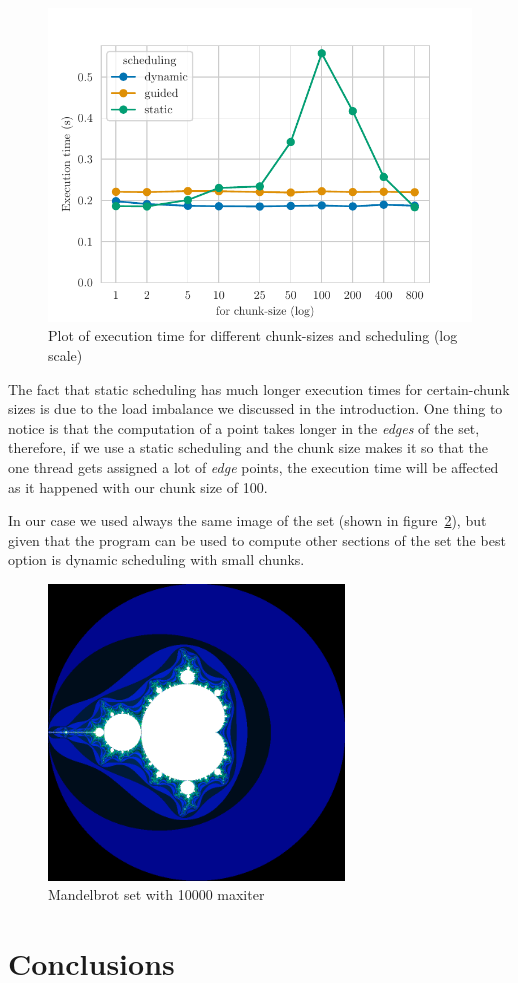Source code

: \begin{figure}[H]
    \centering
    \includegraphics{plots/for-scheduling_log.pdf}
    \caption{Plot of execution time for different chunk-sizes and scheduling (log scale)}
    \label{fig:for_log} 
\end{figure}

The fact that static scheduling has much longer execution times for certain-chunk sizes is due to the load imbalance
we discussed in the introduction. One thing to notice is that the computation of a point takes longer in the \emph{edges}
of the set, therefore, if we use a static scheduling and the chunk size makes it so that the one thread gets assigned
a lot of \emph{edge} points, the execution time will be affected as it happened with our chunk size of 100. 

In our case we used always the same image of the set (shown in figure~\ref{fig:set}), but given that the program can be
used to compute other sections of the set the best option is dynamic scheduling with small chunks.

\begin{figure}[H]
    \centering
    \includegraphics[width=0.7\textwidth]{images/set.png}
    \caption{Mandelbrot set with 10000 maxiter}
    \label{fig:set} 
\end{figure}

\section{Conclusions}%
\label{sec:Conclusions}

▶ YOUR TASK
Except for pictures, copy the records above exactly.

▶ SOLUTION TO THE EXERCISE
Source code

: \begin{figure}[H]
    \centering
    \includegraphics{plots/for-scheduling_log.pdf}
    \caption{Plot of execution time for different chunk-sizes and scheduling (log scale)}
    \label{fig:for_log} 
\end{figure}

The fact that static scheduling has much longer execution times for certain-chunk sizes is due to the load imbalance
we discussed in the introduction. One thing to notice is that the computation of a point takes longer in the \emph{edges}
of the set, therefore, if we use a static scheduling and the chunk size makes it so that the one thread gets assigned
a lot of \emph{edge} points, the execution time will be affected as it happened with our chunk size of 100. 

In our case we used always the same image of the set (shown in figure~\ref{fig:set}), but given that the program can be
used to compute other sections of the set the best option is dynamic scheduling with small chunks.

\begin{figure}[H]
    \centering
    \includegraphics[width=0.7\textwidth]{images/set.png}
    \caption{Mandelbrot set with 10000 maxiter}
    \label{fig:set} 
\end{figure}

\section{Conclusions}%
\label{sec:Conclusions}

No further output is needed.